Startup Essentials introduces 3 must-knows to check off before starting any company or personal project. Whether you’re becoming a social influencer or embarking on your 1st startup, Startup Essentials are simple but important concepts for making your entrepreneurial endeavor as successful as possible. If you missed the 1st, find it here.
As much as we want to be original & unique, sometimes we willingly conform.
With the cities we travel to (Barcelona, New York, Kyoto), the music we listen to (Billboard Hot 100), to the food we get for takeout (burritos, teriyaki, & poke in the Northwest), it’s often easier to go with the “most visited” than to discover our own gems.
A surprising but obvious example: personal style. As much as clothing has become a powerful form of self expression, more often than not we blend with the latest trends.
For men, we’ve all seen these: the Ivy League cut coupled with an textured, collared shirt and cuffed slacks over quirky socks; the man bun paired with a tall, slim fit t-shirt and tapered jeans; and my favorite, the well-kept beard fashioned with a bomber jacket and wing-tipped boots.
Why don’t we dress a little more different? A little more absurd? If “over time, all marketing strategies result in shitty click-through rates” applies to growth marketing, then the same applies for personal style: over time, edge cases of style get played out.
The reality is that we need more “purple cow” moments in life (a purple cow is something that stands out, purely by contrasting itself from the monochrome mass).
From the ideas we come up with at work, to the bars we frequent at night, to the hobbies we explore, we need to be willing to try radically new things and stand out, much more often.
This is especially true for startups.
Any viable business idea needs to undoubtedly be a remarkable concept. Why? Because if not, your journey will mirror the tale of Sisyphus: forever rolling a rock uphill as you try to be noticed in a sea of lookalikes with near identical products (like Wealthsimple, Wealthfront, Betterment, and many others in the robo-investor market), when it would have been easier to create a radically different idea from the start.
It’s why Peter Thiel says, “All failed companies are the same: they failed to escape competition.”
It’s why being the first in the market or category are 2 of most important immutable laws of marketing.
And most importantly, it’s why so many businesses struggle, sputter, and go extinct: they fail to be unique.
So how should entrepreneurs adopt this “purple cow” way of thinking?
Here are 5 guiding tips:
#1-Be willing to explore the limits
Some of the most evolved industries (computers, telecommunication, aviation) received full doses of skepticism before proving they actually had legs.
Instead of building a product where everyone is your audience, why not start small with a subculture of enthusiasts? This is where fanatic early adopters await (cryptocurrency being an great example).

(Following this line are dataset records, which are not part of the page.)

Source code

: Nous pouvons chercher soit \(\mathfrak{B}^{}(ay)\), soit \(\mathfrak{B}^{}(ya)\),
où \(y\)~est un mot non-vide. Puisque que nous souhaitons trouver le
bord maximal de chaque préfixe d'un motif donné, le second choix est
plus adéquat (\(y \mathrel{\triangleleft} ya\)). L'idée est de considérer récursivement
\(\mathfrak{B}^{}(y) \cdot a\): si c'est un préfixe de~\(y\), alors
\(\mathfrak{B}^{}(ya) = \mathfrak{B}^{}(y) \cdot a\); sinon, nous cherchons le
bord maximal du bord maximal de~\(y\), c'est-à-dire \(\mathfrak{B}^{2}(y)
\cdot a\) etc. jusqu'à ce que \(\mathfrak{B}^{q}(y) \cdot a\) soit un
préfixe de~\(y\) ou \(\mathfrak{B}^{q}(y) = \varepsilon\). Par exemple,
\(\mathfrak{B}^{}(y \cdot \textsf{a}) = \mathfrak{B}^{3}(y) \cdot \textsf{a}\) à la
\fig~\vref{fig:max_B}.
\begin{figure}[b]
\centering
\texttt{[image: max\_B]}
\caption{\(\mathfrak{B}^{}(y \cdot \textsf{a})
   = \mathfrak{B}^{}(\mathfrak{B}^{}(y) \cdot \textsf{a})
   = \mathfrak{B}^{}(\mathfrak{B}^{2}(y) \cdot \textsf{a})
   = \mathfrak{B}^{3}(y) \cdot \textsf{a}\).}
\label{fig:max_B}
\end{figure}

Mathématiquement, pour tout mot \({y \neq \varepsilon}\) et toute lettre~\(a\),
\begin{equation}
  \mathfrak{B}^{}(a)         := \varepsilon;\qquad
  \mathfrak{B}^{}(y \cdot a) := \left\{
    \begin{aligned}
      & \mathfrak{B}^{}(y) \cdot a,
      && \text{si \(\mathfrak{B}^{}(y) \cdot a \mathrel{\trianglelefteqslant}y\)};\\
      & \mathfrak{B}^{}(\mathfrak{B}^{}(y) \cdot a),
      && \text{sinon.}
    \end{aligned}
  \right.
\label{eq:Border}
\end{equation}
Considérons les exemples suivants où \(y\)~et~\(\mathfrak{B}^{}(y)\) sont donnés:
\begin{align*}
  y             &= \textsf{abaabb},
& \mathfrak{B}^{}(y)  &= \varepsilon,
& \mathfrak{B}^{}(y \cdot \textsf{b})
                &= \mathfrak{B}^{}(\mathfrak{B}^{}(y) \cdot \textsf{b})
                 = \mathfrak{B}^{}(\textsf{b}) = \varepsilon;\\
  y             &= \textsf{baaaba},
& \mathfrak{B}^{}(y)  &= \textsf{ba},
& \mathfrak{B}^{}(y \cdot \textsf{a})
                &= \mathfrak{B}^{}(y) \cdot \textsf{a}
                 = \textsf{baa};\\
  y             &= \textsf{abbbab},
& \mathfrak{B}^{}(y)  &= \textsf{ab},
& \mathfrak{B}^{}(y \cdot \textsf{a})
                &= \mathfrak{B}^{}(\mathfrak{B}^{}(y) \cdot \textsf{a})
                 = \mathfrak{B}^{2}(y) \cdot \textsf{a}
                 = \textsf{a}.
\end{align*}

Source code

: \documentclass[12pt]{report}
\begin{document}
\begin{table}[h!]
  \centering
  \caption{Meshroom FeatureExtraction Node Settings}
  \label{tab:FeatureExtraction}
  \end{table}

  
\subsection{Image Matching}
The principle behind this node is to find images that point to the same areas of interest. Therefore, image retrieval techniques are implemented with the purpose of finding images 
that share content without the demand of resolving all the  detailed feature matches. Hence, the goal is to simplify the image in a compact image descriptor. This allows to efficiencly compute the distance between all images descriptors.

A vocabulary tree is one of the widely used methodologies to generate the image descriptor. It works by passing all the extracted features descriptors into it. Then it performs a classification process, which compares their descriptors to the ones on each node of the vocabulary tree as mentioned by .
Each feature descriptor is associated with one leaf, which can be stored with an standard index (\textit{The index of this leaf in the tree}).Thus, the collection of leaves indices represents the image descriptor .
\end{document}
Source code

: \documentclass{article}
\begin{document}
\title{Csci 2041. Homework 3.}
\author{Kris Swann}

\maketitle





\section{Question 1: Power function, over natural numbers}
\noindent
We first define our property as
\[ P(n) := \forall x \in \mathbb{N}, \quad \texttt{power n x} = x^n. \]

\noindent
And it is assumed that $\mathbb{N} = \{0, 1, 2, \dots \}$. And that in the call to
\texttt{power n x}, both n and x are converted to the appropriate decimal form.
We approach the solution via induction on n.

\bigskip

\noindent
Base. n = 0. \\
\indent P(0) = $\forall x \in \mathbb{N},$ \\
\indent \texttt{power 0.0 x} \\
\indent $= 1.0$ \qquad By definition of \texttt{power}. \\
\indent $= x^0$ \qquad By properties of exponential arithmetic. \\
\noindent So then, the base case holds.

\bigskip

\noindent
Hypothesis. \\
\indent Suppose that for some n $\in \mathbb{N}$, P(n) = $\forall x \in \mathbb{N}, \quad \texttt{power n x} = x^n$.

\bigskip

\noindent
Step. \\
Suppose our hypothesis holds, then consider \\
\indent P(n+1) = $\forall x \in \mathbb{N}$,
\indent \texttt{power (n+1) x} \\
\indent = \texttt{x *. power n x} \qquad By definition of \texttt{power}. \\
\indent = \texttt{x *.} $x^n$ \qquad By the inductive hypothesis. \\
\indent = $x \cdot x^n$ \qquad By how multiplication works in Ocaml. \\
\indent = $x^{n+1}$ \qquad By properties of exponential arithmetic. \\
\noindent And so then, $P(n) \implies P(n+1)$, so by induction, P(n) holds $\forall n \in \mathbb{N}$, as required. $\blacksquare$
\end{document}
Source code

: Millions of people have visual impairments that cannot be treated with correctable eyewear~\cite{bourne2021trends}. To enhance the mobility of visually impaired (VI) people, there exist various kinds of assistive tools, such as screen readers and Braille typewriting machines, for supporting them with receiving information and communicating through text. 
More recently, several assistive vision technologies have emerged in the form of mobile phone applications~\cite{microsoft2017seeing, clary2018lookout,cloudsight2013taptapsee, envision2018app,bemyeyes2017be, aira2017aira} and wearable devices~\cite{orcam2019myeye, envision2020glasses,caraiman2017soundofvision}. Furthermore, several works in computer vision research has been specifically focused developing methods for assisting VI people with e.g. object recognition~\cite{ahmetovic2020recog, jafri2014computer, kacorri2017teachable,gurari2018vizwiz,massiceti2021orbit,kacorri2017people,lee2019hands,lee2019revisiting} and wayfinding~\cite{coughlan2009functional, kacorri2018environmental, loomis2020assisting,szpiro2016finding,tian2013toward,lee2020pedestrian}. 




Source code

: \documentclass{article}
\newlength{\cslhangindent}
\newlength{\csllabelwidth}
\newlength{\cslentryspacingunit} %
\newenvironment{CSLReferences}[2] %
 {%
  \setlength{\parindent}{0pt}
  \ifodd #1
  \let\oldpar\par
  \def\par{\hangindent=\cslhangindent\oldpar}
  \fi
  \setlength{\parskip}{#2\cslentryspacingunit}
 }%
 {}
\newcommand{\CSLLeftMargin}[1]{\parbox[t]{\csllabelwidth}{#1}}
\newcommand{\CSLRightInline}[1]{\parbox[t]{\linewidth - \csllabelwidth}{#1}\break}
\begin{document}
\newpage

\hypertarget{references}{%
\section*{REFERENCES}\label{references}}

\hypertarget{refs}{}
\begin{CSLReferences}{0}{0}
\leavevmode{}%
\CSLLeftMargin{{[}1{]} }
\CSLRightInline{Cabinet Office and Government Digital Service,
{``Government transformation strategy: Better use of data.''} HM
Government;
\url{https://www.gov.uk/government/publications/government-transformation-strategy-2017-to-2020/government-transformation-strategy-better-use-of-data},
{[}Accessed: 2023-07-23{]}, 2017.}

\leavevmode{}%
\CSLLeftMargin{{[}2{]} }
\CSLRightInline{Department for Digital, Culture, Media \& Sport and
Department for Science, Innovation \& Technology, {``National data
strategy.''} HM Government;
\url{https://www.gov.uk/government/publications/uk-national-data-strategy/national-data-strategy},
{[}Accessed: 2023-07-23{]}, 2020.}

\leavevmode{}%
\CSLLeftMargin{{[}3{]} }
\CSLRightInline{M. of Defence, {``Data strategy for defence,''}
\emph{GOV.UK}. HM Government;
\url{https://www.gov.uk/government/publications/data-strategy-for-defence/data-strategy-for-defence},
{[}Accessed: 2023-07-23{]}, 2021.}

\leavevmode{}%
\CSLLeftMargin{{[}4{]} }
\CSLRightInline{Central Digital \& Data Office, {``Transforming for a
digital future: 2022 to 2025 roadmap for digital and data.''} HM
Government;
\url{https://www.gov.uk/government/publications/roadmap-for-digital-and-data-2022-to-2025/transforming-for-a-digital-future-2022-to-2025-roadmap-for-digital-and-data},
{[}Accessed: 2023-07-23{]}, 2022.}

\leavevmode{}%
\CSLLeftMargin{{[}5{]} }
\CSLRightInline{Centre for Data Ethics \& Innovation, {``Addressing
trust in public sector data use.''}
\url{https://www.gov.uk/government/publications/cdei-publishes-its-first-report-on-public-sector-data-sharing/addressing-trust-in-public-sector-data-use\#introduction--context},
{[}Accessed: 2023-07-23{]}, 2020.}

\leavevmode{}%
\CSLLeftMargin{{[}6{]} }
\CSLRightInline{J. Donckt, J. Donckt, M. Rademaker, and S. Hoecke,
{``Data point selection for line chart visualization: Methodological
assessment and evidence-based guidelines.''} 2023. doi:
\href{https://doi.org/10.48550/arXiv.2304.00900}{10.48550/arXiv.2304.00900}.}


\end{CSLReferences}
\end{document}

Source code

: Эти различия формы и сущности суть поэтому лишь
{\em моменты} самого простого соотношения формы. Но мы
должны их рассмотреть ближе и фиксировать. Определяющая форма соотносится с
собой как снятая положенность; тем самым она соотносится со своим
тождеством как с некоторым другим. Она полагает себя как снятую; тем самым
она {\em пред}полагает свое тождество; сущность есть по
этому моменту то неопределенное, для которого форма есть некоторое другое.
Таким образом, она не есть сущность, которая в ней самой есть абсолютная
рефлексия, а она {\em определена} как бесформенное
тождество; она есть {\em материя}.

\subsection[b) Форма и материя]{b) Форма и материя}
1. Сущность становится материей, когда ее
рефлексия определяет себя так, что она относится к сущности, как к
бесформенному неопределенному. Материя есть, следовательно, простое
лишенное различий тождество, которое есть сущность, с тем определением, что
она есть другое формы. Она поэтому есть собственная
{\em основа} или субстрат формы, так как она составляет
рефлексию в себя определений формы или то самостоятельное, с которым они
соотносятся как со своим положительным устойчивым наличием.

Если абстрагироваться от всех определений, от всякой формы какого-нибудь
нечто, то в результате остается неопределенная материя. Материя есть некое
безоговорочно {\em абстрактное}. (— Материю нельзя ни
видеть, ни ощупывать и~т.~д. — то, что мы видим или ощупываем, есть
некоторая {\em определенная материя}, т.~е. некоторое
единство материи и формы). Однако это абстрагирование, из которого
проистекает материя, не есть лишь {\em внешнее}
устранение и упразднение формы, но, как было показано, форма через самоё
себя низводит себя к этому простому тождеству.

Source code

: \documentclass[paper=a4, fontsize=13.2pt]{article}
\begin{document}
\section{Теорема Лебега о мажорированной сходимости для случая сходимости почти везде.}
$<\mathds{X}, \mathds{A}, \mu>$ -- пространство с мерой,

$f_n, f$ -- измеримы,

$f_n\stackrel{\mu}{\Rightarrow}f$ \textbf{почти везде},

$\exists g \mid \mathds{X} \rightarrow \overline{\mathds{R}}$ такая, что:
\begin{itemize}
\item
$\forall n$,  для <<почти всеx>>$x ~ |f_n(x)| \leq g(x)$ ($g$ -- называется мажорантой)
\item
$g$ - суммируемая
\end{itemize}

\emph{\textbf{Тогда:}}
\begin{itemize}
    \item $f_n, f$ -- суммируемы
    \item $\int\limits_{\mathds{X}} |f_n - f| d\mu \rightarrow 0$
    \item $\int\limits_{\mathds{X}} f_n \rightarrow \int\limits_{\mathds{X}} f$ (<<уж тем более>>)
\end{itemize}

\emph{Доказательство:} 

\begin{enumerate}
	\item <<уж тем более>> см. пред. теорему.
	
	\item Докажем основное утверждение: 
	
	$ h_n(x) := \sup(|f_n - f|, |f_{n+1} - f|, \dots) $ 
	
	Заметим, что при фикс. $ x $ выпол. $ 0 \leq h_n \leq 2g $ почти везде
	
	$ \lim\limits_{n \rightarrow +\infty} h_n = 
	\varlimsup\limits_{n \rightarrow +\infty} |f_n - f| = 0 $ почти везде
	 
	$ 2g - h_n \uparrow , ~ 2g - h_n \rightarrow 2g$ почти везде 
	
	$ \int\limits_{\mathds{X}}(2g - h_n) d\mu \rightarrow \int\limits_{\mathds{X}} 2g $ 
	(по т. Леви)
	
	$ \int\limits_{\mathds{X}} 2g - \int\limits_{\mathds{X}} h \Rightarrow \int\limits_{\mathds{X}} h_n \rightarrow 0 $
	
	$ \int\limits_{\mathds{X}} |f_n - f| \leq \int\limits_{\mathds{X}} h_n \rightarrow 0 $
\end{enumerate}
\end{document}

Albeit earning polarizing love-hate reactions, those who lean in and really see your idea for all its glory will be the 1000 diehards that you’ll listen to in order to 1) build a phenomenal product and 2) scale later.
#3-Solve a real, pressing problem
Every day we encounter tasks that could be automated, habits that could be gamified, and time that could be saved. Great teams brainstorm and attack problems from many different angles, in turn leading to remarkable “a ha!” moments (credit: Akshay Ahooja).
When creating your own purple cows, you should willingly include a hint of absurdity (example: Google seemed absurd when compared to other information-rich search engines like Yahoo or Ask Jeeves, but now is the industry standard).
A fun but useful exercise is to think in a “zero gravity universe.” If the obstacles of money, time, and technology were gone, what would you build? What would the experience be like for the customer?
#5–Steal like an artist
Richard & Maurice McDonald were inspired by the conveyor belt system to produce McDonald’s burgers at lighting speed while Uber & Airbnb spawned hundreds of “Share Economy” startups over the past decade.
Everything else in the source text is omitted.